(Pictures paired with source code)
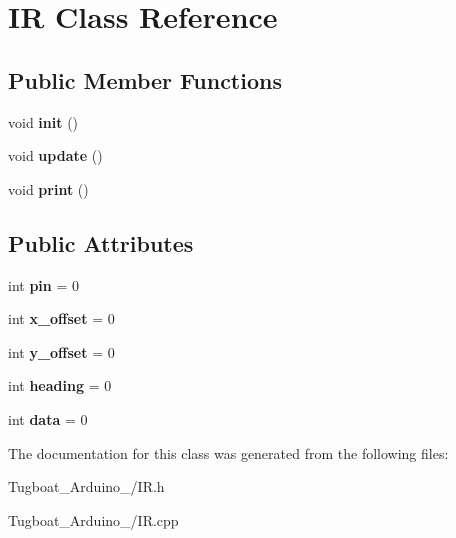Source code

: \hypertarget{class_i_r}{}\section{IR Class Reference}
\label{class_i_r}
\subsection*{Public Member Functions}
\begin{DoxyCompactItemize}
\item 
void {\bfseries init} ()\hypertarget{class_i_r_a7c5d9ba17b7d3c26e4e284da1763d0a7}{}\label{class_i_r_a7c5d9ba17b7d3c26e4e284da1763d0a7}

\item 
void {\bfseries update} ()\hypertarget{class_i_r_acdde67e3ad75d030457be93fc2682999}{}\label{class_i_r_acdde67e3ad75d030457be93fc2682999}

\item 
void {\bfseries print} ()\hypertarget{class_i_r_a11b729611514f95ef01c115db86b27b3}{}\label{class_i_r_a11b729611514f95ef01c115db86b27b3}

\end{DoxyCompactItemize}
\subsection*{Public Attributes}
\begin{DoxyCompactItemize}
\item 
int {\bfseries pin} = 0\hypertarget{class_i_r_a638c3210a15cc10dc5a9753ba1bd21cf}{}\label{class_i_r_a638c3210a15cc10dc5a9753ba1bd21cf}

\item 
int {\bfseries x\+\_\+offset} = 0\hypertarget{class_i_r_a0d957c8d3488651c72085702b5beb5f2}{}\label{class_i_r_a0d957c8d3488651c72085702b5beb5f2}

\item 
int {\bfseries y\+\_\+offset} = 0\hypertarget{class_i_r_a80113b9db53ff9177fa0fdcd65cf7d62}{}\label{class_i_r_a80113b9db53ff9177fa0fdcd65cf7d62}

\item 
int {\bfseries heading} = 0\hypertarget{class_i_r_ad53c7f3e0582c9ddbbdfcf4a38e61f7e}{}\label{class_i_r_ad53c7f3e0582c9ddbbdfcf4a38e61f7e}

\item 
int {\bfseries data} = 0\hypertarget{class_i_r_aa144ad3dd59f51c81679379bb133deb4}{}\label{class_i_r_aa144ad3dd59f51c81679379bb133deb4}

\end{DoxyCompactItemize}


The documentation for this class was generated from the following files\+:\begin{DoxyCompactItemize}
\item 
Tugboat\+\_\+\+Arduino\+\_/I\+R.\+h\item 
Tugboat\+\_\+\+Arduino\+\_/I\+R.\+cpp\end{DoxyCompactItemize}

Task objective
Hand back the data above exactly, leaving out all pictures.

Completed exercise
Source code

: \hypertarget{class_i_r}{}\section{IR Class Reference}
\label{class_i_r}
\subsection*{Public Member Functions}
\begin{DoxyCompactItemize}
\item 
void {\bfseries init} ()\hypertarget{class_i_r_a7c5d9ba17b7d3c26e4e284da1763d0a7}{}\label{class_i_r_a7c5d9ba17b7d3c26e4e284da1763d0a7}

\item 
void {\bfseries update} ()\hypertarget{class_i_r_acdde67e3ad75d030457be93fc2682999}{}\label{class_i_r_acdde67e3ad75d030457be93fc2682999}

\item 
void {\bfseries print} ()\hypertarget{class_i_r_a11b729611514f95ef01c115db86b27b3}{}\label{class_i_r_a11b729611514f95ef01c115db86b27b3}

\end{DoxyCompactItemize}
\subsection*{Public Attributes}
\begin{DoxyCompactItemize}
\item 
int {\bfseries pin} = 0\hypertarget{class_i_r_a638c3210a15cc10dc5a9753ba1bd21cf}{}\label{class_i_r_a638c3210a15cc10dc5a9753ba1bd21cf}

\item 
int {\bfseries x\+\_\+offset} = 0\hypertarget{class_i_r_a0d957c8d3488651c72085702b5beb5f2}{}\label{class_i_r_a0d957c8d3488651c72085702b5beb5f2}

\item 
int {\bfseries y\+\_\+offset} = 0\hypertarget{class_i_r_a80113b9db53ff9177fa0fdcd65cf7d62}{}\label{class_i_r_a80113b9db53ff9177fa0fdcd65cf7d62}

\item 
int {\bfseries heading} = 0\hypertarget{class_i_r_ad53c7f3e0582c9ddbbdfcf4a38e61f7e}{}\label{class_i_r_ad53c7f3e0582c9ddbbdfcf4a38e61f7e}

\item 
int {\bfseries data} = 0\hypertarget{class_i_r_aa144ad3dd59f51c81679379bb133deb4}{}\label{class_i_r_aa144ad3dd59f51c81679379bb133deb4}

\end{DoxyCompactItemize}


The documentation for this class was generated from the following files\+:\begin{DoxyCompactItemize}
\item 
Tugboat\+\_\+\+Arduino\+\_/I\+R.\+h\item 
Tugboat\+\_\+\+Arduino\+\_/I\+R.\+cpp\end{DoxyCompactItemize}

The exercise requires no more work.